**EXERCISE PROMPT:** How many separate lines of the data contain "class"? Give the count and nothing else.

SOURCE RECORDS section start

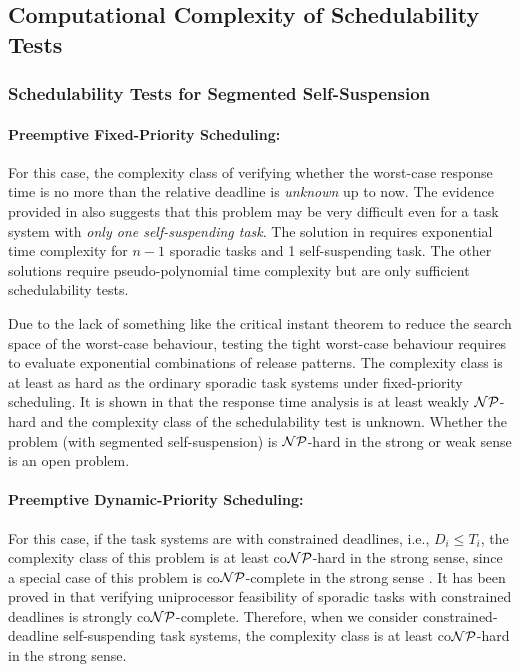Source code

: \subsection{Computational Complexity of Schedulability Tests}

\subsubsection{Schedulability Tests for Segmented Self-Suspension}
\paragraph{Preemptive Fixed-Priority Scheduling:}   
For this case, the complexity class of verifying whether the worst-case response time is no more than the relative deadline is \emph{unknown} up to now. The evidence provided in \cite{ecrts15nelissen} also suggests that this problem may be very difficult even for a task system with \emph{only one self-suspending task}. The solution in \cite{ecrts15nelissen}  requires exponential time complexity for $n-1$ sporadic tasks and 1 self-suspending task. The other solutions \cite{Huang:multiseg}\cite{PH:rtss98} require pseudo-polynomial time complexity but are only sufficient schedulability tests.

Due to 
the lack of something like the critical instant theorem to reduce the search space of the worst-case behaviour, testing the tight worst-case behaviour requires to evaluate exponential combinations of release patterns. The complexity class is at least as hard as the ordinary sporadic task systems under fixed-priority scheduling. It is shown in \cite{EisenbrandR08} that the response time analysis is at least weakly ${\cal NP}$-hard and the complexity class of the schedulability test is unknown.
Whether the problem (with segmented self-suspension) is ${\cal NP}$-hard in the strong or weak sense is an open problem.

\paragraph{Preemptive Dynamic-Priority Scheduling:} 
For this case, if the task systems are with constrained deadlines, i.e., $D_i \leq T_i$, the complexity class of this problem is at least co${\cal NP}$-hard in the strong sense, since a special case of this problem is co${\cal NP}$-complete in the strong sense \cite{DBLP:conf/ecrts/Ekberg015}. It has been proved in \cite{DBLP:conf/ecrts/Ekberg015} that verifying uniprocessor feasibility of sporadic tasks with constrained deadlines is strongly co${\cal NP}$-complete.  Therefore, when we consider constrained-deadline self-suspending task systems, the complexity class is at least co${\cal NP}$-hard in the strong sense.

SOURCE RECORDS section end

**YOUR SOLUTION:** 3